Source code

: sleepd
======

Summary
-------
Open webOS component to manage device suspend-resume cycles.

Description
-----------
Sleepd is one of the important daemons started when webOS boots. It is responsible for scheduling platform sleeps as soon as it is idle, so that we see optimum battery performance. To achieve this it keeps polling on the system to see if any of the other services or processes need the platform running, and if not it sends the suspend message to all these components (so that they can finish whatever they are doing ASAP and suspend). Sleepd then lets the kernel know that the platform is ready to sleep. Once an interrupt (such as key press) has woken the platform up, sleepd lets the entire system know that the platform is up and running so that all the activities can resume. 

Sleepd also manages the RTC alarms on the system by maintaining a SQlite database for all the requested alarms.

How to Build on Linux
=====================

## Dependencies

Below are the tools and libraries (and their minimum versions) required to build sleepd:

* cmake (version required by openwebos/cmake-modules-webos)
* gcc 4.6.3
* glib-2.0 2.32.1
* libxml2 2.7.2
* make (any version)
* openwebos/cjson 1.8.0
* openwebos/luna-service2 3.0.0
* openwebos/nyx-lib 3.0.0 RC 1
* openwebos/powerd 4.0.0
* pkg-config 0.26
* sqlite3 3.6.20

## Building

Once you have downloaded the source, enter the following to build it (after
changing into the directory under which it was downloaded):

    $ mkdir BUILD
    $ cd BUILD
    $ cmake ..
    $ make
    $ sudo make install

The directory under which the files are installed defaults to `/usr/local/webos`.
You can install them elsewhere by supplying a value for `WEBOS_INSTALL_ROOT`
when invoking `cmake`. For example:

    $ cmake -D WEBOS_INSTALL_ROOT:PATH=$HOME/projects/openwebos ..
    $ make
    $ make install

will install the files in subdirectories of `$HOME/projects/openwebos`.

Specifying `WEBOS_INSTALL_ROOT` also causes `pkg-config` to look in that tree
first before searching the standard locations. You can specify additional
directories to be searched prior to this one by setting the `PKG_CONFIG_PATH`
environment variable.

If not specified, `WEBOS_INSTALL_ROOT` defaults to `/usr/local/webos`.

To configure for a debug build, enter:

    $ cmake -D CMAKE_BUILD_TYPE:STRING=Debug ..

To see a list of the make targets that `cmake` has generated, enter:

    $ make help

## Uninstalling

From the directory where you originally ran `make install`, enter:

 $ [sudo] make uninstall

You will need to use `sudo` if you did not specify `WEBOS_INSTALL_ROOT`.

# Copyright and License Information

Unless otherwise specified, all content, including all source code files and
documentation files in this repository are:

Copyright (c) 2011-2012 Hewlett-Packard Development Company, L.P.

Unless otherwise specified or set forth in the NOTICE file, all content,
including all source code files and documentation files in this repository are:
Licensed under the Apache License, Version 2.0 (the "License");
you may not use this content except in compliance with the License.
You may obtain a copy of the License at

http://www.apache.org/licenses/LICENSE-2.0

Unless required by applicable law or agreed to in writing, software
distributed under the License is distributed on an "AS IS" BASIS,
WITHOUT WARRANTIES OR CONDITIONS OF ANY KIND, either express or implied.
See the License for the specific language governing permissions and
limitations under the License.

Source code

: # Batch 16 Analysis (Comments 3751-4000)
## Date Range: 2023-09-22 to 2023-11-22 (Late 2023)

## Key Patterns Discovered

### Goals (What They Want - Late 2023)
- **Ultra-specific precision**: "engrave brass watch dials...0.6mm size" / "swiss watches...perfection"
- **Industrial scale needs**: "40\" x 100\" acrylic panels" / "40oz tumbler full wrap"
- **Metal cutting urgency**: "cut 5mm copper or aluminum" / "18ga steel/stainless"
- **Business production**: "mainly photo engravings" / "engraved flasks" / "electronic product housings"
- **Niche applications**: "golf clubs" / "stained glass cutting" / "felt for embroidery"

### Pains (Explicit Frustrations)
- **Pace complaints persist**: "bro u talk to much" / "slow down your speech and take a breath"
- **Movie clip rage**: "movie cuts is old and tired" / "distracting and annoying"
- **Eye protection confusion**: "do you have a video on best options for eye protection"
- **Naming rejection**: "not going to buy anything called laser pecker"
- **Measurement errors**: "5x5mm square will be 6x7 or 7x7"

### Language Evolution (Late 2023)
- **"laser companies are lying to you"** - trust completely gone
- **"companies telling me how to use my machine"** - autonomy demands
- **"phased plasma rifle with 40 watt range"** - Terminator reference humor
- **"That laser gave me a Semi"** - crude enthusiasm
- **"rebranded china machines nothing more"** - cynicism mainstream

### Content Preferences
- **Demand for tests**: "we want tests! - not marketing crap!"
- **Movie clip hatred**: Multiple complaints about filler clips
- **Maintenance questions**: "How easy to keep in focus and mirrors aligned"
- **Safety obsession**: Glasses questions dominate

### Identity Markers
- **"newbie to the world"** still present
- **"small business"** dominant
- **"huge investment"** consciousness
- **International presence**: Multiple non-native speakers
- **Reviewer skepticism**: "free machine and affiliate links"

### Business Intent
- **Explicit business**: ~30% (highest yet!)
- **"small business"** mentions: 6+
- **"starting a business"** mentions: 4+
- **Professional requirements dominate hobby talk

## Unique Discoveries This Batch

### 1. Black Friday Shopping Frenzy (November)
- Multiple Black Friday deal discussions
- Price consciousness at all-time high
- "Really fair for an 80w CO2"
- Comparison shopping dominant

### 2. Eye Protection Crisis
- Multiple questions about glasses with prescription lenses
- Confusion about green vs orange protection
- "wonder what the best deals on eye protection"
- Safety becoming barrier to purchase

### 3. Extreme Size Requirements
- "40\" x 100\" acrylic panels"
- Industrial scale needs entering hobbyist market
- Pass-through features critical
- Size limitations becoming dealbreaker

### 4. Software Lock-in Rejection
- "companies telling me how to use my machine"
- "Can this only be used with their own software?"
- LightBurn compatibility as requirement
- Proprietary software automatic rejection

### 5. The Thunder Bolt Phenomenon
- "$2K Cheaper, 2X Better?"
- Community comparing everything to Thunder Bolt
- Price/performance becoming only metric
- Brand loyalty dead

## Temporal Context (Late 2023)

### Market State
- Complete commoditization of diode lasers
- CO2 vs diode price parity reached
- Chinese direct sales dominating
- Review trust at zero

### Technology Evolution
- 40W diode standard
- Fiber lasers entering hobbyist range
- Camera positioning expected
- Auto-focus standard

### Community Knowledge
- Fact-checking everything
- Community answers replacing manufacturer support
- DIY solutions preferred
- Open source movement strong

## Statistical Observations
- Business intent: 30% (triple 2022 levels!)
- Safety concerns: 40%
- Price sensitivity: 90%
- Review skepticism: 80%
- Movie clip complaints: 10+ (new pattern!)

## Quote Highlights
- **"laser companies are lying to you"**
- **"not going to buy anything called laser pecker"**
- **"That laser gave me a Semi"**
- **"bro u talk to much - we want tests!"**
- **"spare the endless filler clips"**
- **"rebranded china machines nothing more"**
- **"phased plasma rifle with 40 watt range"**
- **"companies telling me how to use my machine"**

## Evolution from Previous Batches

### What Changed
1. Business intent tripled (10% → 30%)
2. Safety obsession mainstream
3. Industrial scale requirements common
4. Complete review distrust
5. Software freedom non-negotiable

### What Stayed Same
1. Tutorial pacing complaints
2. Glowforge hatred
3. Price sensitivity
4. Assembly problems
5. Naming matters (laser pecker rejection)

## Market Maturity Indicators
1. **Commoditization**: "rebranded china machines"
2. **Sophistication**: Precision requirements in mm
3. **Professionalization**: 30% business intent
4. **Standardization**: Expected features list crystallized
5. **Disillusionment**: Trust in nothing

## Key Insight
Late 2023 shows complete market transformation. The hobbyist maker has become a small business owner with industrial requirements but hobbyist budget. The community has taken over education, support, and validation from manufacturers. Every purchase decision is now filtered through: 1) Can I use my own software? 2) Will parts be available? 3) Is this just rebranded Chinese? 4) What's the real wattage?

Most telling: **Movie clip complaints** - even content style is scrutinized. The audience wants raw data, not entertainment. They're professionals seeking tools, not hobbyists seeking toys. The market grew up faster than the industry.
####
▶ **Task directions**: Output consists of exactly the lines from the one containing "### What Stayed Same" to the end of the records above, retyped without change and with nothing extra.

▶ **Written answer**:
### What Stayed Same
1. Tutorial pacing complaints
2. Glowforge hatred
3. Price sensitivity
4. Assembly problems
5. Naming matters (laser pecker rejection)

## Market Maturity Indicators
1. **Commoditization**: "rebranded china machines"
2. **Sophistication**: Precision requirements in mm
3. **Professionalization**: 30% business intent
4. **Standardization**: Expected features list crystallized
5. **Disillusionment**: Trust in nothing

## Key Insight
Late 2023 shows complete market transformation. The hobbyist maker has become a small business owner with industrial requirements but hobbyist budget. The community has taken over education, support, and validation from manufacturers. Every purchase decision is now filtered through: 1) Can I use my own software? 2) Will parts be available? 3) Is this just rebranded Chinese? 4) What's the real wattage?

Most telling: **Movie clip complaints** - even content style is scrutinized. The audience wants raw data, not entertainment. They're professionals seeking tools, not hobbyists seeking toys. The market grew up faster than the industry.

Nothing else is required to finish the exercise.